▶ Exercise description: Every entry should be copied exactly, with nothing added or dropped.

Plain-text document sources:

###

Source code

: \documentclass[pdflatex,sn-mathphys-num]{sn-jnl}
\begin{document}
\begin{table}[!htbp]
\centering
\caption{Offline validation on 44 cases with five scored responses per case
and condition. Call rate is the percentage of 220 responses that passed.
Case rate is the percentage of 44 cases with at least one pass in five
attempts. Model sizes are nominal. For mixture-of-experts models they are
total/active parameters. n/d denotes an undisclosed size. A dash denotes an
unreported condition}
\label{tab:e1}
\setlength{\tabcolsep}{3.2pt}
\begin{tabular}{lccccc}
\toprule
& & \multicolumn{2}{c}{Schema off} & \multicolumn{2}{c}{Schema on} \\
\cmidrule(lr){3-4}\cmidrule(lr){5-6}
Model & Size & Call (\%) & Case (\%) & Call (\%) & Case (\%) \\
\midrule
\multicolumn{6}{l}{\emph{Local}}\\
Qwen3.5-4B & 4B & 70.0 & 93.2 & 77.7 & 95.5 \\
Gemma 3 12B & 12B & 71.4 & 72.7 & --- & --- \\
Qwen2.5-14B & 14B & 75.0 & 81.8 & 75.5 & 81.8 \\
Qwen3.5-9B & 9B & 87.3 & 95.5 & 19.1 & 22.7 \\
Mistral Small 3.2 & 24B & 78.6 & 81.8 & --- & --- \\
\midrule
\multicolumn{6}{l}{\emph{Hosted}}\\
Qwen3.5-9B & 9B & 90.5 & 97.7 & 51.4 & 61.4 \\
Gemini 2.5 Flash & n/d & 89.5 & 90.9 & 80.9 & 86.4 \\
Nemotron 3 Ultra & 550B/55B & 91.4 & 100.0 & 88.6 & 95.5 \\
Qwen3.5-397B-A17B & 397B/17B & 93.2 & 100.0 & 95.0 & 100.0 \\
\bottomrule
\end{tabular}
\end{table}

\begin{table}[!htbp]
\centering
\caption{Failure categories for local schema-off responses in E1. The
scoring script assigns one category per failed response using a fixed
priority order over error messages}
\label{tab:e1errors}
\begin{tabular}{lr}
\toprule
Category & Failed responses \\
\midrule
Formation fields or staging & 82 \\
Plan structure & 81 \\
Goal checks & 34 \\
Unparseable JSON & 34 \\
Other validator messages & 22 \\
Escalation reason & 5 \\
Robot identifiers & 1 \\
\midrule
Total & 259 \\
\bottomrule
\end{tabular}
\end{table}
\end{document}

###

▶ Response:
Source code

: \documentclass[pdflatex,sn-mathphys-num]{sn-jnl}
\begin{document}
\begin{table}[!htbp]
\centering
\caption{Offline validation on 44 cases with five scored responses per case
and condition. Call rate is the percentage of 220 responses that passed.
Case rate is the percentage of 44 cases with at least one pass in five
attempts. Model sizes are nominal. For mixture-of-experts models they are
total/active parameters. n/d denotes an undisclosed size. A dash denotes an
unreported condition}
\label{tab:e1}
\setlength{\tabcolsep}{3.2pt}
\begin{tabular}{lccccc}
\toprule
& & \multicolumn{2}{c}{Schema off} & \multicolumn{2}{c}{Schema on} \\
\cmidrule(lr){3-4}\cmidrule(lr){5-6}
Model & Size & Call (\%) & Case (\%) & Call (\%) & Case (\%) \\
\midrule
\multicolumn{6}{l}{\emph{Local}}\\
Qwen3.5-4B & 4B & 70.0 & 93.2 & 77.7 & 95.5 \\
Gemma 3 12B & 12B & 71.4 & 72.7 & --- & --- \\
Qwen2.5-14B & 14B & 75.0 & 81.8 & 75.5 & 81.8 \\
Qwen3.5-9B & 9B & 87.3 & 95.5 & 19.1 & 22.7 \\
Mistral Small 3.2 & 24B & 78.6 & 81.8 & --- & --- \\
\midrule
\multicolumn{6}{l}{\emph{Hosted}}\\
Qwen3.5-9B & 9B & 90.5 & 97.7 & 51.4 & 61.4 \\
Gemini 2.5 Flash & n/d & 89.5 & 90.9 & 80.9 & 86.4 \\
Nemotron 3 Ultra & 550B/55B & 91.4 & 100.0 & 88.6 & 95.5 \\
Qwen3.5-397B-A17B & 397B/17B & 93.2 & 100.0 & 95.0 & 100.0 \\
\bottomrule
\end{tabular}
\end{table}

\begin{table}[!htbp]
\centering
\caption{Failure categories for local schema-off responses in E1. The
scoring script assigns one category per failed response using a fixed
priority order over error messages}
\label{tab:e1errors}
\begin{tabular}{lr}
\toprule
Category & Failed responses \\
\midrule
Formation fields or staging & 82 \\
Plan structure & 81 \\
Goal checks & 34 \\
Unparseable JSON & 34 \\
Other validator messages & 22 \\
Escalation reason & 5 \\
Robot identifiers & 1 \\
\midrule
Total & 259 \\
\bottomrule
\end{tabular}
\end{table}
\end{document}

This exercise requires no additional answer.